Production levels in June 2016 increased to an annualised rate of 6.8Mtpa, in line with the ramp-up schedule. This trend
continued in August 2016 with annualised rate equivalent to 8.3Mtpa.
- Copper grade in the final concentrate was consistent with the previous quarter, reporting 21.43% in Q2 2016 as compared to
21.33% for Q1 2016. Recoveries were lower at 80.46% during Q2 2016, compared with 84.26% during Q1 2016. Recoveries increased
back to over 84% during July and August, which is the expected rate of the new flotation circuit.
- Atalaya announced commercial production in February 2016 with revenues of EUR 17.7 million and EUR 22.6 million for the
three months and six months period, respectively. Negative EBITDA of EUR 1.1 million and EUR 3.6 million was recorded for the
three months and six months period respectively. EBITDA values were significantly impacted by ramp-up of production but have
improved in Q2 2016 as compared to Q1 2016 and are expected to improve further in Q3 2016.
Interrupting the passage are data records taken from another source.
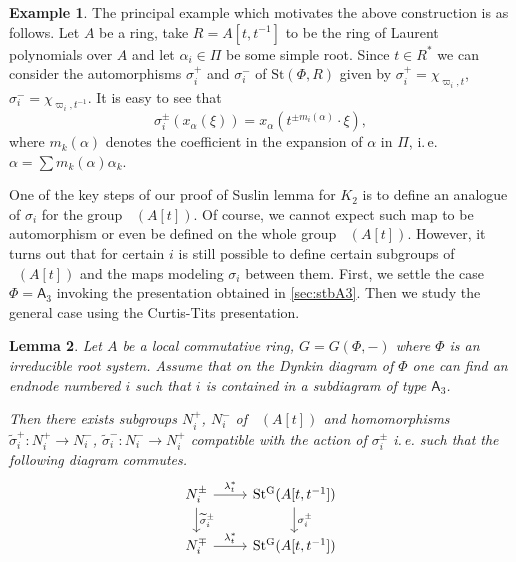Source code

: \documentclass[oneside,12pt]{amsart}
\numberwithin{equation}{section}
\newtheorem{lem}{Lemma}
\numberwithin{lem}{section}
\theoremstyle{definition}
\newtheorem{example}[lem]{Example}
\theoremstyle{remark}
\DeclareMathOperator{\St}{St^G}
\newcommand{\Stb}{\mathrm{St}}
\newcommand{\rA}{\mathsf{A}}
\begin{document}
\begin{example} The principal example which motivates the above construction is as follows.
Let $A$ be a ring, take $R = A[t, t^{-1}]$ to be the ring of Laurent polynomials over $A$ and let $\alpha_i \in \Pi$ be some simple root.
Since $t \in R^*$ we can consider the automorphisms $\sigma_i^+$ and $\sigma_i^-$ of $\Stb(\Phi, R)$ given by $\sigma_i^+ = \chi_{\varpi_i, t}$, $\sigma_i^- = \chi_{\varpi_i, t^{-1}}$.
It is easy to see that 
\begin{equation}\label{eq:sigma_act} \sigma_i^\pm(x_\alpha(\xi)) = x_\alpha(t^{\pm m_i(\alpha)} \cdot \xi),\end{equation}
where $m_k(\alpha)$ denotes the coefficient in the expansion of $\alpha$ in $\Pi$, i.\,e. $\alpha = \sum m_k(\alpha) \alpha_k$.
\end{example}

One of the key steps of our proof of Suslin lemma for $K_2$ is to define an analogue of $\sigma_i$ for the group $\St(A[t])$.
Of course, we cannot expect such map to be automorphism or even be defined on the whole group $\St(A[t])$.
However, it turns out that for certain $i$ is still possible to define certain subgroups of $\St(A[t])$ and the maps modeling $\sigma_i$ between them.
First, we settle the case $\Phi=\rA_3$ invoking the presentation obtained in \ref{sec:stbA3}.
Then we study the general case using the Curtis-Tits presentation.

\begin{lem} \label{lem:sigma}
 Let $A$ be a local commutative ring, $G = G(\Phi, -)$ where $\Phi$ is an irreducible root system.
 Assume that on the Dynkin diagram of $\Phi$ one can find an endnode numbered $i$ such that $i$ is contained in a subdiagram of type $\rA_3$.

 Then there exists subgroups $N_i^+$, $N_i^-$ of $\St(A[t])$ and homomorphisms $\widetilde{\sigma}_i^+ \colon N_i^+ \to N_i^-$, $\widetilde{\sigma}_i^-\colon N_i^- \to N_i^+$
 compatible with the action of $\sigma_i^\pm$ i.\,e. such that the following diagram commutes.
 \[\begin{tikzcd} N_i^\pm \arrow[r, "\lambda_t^*"] \arrow[d, "\widetilde{\sigma}_i^\pm"]          &  \St(A[t, t^{-1}]) \ar[d, "\sigma_i^\pm"] \\
                  N_i^\mp \arrow[r, "\lambda_t^*"] &  \St(A[t, t^{-1}]) \end{tikzcd}\]

\end{lem}
\end{document}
- The average market prices of copper for the three and six months ended 30 June 2016 amounted to US$2.21/lb for the second
quarter and US$2.16/lb for the six months. The Company's realised copper prices for the same periods were US$2.11/lb and
US$2.06/lb respectively. As commercial production was declared in February 2016, no comparative operational data was available
for 2015.
- Operating cash costs per pound of payable copper were negatively impacted by the normal ramp-up process and the temporary
suspension. Cash costs for Q2 2016 were $2.36/lb whereas for H1 2016 were $2.31/lb. These costs are projected to come down as
nameplate capacity is reached and steady state production is achieved.
- Inventories of concentrates at 30 June 2016 amounted to EUR 6.2 million.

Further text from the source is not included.